__Task goal__: Each line of the entries below that holds "have" is needed, copied in full.

____

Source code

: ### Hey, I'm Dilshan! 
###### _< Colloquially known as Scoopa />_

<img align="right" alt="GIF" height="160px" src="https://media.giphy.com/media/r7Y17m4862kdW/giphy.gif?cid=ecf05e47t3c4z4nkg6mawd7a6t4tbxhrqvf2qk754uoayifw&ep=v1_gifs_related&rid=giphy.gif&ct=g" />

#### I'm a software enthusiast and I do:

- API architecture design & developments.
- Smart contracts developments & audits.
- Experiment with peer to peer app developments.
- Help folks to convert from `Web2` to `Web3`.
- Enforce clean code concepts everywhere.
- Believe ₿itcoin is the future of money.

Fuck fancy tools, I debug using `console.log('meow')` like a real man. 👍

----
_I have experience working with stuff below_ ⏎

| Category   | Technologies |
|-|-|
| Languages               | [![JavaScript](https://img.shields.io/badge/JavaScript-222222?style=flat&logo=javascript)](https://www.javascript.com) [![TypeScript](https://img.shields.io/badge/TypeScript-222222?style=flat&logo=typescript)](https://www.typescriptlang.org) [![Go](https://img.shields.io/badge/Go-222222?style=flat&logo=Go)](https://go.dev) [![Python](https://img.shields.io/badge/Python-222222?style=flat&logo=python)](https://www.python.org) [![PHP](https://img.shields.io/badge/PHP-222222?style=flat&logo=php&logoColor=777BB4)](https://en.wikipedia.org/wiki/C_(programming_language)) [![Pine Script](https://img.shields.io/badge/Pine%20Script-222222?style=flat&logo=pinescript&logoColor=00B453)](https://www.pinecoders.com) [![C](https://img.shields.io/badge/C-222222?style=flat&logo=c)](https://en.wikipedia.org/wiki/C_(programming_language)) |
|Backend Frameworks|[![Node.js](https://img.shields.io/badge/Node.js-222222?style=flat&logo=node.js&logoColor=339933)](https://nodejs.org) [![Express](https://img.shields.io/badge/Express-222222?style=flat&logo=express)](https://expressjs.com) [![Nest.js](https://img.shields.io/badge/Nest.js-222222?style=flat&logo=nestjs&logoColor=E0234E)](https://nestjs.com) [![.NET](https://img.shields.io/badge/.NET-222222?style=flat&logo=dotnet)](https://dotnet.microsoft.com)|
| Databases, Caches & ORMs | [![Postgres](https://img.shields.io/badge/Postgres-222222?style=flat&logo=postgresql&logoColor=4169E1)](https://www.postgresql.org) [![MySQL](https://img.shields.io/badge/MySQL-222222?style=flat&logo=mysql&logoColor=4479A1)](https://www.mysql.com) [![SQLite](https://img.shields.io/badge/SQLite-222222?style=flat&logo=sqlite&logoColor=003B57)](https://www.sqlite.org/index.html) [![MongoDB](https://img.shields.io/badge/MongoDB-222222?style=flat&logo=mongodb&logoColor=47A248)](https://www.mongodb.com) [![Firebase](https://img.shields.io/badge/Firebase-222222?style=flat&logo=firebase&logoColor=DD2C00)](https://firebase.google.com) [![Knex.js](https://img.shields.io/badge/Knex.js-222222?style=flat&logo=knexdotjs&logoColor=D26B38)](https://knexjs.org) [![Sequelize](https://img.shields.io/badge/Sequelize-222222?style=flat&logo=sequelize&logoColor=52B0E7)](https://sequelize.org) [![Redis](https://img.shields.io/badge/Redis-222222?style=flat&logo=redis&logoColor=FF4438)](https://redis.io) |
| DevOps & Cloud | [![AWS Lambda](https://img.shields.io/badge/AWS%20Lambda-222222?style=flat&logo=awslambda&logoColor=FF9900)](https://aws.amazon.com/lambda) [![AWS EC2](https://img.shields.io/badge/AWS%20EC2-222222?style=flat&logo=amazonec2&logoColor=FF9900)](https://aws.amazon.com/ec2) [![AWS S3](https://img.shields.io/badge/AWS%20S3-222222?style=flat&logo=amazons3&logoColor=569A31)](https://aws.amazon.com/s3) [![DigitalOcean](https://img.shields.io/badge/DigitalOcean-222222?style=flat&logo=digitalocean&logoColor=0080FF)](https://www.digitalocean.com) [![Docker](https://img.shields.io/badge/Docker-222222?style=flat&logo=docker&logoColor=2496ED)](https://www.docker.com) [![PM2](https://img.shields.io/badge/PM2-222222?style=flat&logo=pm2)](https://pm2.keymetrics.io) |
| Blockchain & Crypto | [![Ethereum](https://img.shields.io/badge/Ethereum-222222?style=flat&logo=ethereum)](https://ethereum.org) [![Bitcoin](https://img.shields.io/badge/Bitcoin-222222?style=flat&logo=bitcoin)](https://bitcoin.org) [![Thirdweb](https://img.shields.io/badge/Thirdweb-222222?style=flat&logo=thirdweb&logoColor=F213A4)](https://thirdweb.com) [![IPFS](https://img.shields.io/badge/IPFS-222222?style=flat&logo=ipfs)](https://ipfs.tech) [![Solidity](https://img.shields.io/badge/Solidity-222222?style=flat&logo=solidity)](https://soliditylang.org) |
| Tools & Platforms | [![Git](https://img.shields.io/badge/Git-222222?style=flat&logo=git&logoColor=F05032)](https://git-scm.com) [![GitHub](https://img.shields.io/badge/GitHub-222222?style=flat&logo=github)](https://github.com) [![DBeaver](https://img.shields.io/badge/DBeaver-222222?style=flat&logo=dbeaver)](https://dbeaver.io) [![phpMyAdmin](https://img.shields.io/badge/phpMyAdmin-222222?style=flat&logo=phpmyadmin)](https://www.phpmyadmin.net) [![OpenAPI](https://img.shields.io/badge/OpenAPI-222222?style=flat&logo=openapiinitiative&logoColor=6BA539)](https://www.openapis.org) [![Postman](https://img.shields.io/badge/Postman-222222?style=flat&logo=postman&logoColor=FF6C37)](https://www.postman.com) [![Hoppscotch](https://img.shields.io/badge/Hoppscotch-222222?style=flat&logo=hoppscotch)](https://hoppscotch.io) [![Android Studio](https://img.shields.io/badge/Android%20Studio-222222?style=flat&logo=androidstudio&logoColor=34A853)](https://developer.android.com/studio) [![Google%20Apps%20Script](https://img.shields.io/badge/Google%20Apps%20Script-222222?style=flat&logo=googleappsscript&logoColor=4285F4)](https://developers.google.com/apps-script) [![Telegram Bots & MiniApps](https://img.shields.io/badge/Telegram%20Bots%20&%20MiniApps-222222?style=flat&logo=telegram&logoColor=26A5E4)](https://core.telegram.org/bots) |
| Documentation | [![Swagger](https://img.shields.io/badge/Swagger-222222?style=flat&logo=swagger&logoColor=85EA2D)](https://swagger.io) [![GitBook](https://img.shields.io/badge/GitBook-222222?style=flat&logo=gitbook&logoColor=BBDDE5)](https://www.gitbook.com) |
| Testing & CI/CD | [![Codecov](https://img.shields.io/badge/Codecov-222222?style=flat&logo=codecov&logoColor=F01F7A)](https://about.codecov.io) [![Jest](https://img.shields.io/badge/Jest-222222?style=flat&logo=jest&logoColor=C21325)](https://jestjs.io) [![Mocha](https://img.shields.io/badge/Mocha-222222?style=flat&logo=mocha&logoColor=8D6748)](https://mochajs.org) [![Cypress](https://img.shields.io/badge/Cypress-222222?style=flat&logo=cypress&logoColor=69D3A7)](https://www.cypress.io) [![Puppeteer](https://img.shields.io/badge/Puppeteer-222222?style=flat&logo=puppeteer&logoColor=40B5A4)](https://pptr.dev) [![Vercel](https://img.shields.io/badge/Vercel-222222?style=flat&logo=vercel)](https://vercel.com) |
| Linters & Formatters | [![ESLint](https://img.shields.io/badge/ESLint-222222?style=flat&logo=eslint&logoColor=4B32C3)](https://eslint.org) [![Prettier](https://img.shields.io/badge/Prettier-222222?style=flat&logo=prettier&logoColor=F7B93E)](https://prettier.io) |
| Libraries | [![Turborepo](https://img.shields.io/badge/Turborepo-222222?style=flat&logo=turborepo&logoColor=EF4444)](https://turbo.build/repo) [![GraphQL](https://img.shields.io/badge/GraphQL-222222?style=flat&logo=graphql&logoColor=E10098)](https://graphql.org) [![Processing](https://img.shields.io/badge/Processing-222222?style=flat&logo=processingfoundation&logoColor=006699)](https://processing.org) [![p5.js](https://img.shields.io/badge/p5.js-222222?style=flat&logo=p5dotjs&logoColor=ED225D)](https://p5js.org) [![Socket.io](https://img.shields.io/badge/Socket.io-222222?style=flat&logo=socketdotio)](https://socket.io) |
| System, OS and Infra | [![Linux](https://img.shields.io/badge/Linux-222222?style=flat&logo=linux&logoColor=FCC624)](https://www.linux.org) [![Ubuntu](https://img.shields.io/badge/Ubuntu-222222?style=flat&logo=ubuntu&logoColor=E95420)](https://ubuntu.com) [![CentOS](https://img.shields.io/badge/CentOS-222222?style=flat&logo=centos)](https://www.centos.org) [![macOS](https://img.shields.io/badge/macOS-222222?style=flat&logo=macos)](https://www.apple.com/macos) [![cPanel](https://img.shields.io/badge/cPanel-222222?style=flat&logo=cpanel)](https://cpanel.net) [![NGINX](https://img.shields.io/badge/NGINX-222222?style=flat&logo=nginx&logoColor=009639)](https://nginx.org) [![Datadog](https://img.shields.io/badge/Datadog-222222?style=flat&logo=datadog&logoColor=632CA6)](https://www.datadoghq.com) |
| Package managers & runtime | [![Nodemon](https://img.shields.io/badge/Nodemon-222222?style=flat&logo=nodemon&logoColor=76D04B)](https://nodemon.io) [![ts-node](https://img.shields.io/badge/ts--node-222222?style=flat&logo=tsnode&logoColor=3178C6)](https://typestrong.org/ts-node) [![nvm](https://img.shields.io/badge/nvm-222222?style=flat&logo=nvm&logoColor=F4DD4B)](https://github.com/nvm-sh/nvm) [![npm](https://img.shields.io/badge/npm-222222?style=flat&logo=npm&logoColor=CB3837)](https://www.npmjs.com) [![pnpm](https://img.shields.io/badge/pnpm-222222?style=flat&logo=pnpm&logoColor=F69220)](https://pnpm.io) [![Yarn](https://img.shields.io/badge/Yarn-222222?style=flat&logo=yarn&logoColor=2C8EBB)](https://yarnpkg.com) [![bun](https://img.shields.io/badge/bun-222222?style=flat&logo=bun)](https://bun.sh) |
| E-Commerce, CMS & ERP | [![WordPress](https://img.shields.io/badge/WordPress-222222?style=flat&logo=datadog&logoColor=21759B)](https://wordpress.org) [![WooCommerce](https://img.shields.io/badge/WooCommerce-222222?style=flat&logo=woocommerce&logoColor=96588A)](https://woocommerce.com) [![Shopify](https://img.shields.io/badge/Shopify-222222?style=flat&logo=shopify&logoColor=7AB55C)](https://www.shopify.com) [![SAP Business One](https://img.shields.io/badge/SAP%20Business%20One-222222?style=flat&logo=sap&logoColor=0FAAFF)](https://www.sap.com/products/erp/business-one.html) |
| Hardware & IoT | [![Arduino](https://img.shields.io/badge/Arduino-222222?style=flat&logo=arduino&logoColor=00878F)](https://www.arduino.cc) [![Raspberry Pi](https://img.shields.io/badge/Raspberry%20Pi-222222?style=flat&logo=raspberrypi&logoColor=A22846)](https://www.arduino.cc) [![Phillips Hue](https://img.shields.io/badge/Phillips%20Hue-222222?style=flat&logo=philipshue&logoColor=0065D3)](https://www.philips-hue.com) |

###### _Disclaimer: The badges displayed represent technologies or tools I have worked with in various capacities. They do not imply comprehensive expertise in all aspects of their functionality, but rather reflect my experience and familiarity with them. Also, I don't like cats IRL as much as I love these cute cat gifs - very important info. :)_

____

__Task solution__:
_I have experience working with stuff below_ ⏎
###### _Disclaimer: The badges displayed represent technologies or tools I have worked with in various capacities. They do not imply comprehensive expertise in all aspects of their functionality, but rather reflect my experience and familiarity with them. Also, I don't like cats IRL as much as I love these cute cat gifs - very important info. :)_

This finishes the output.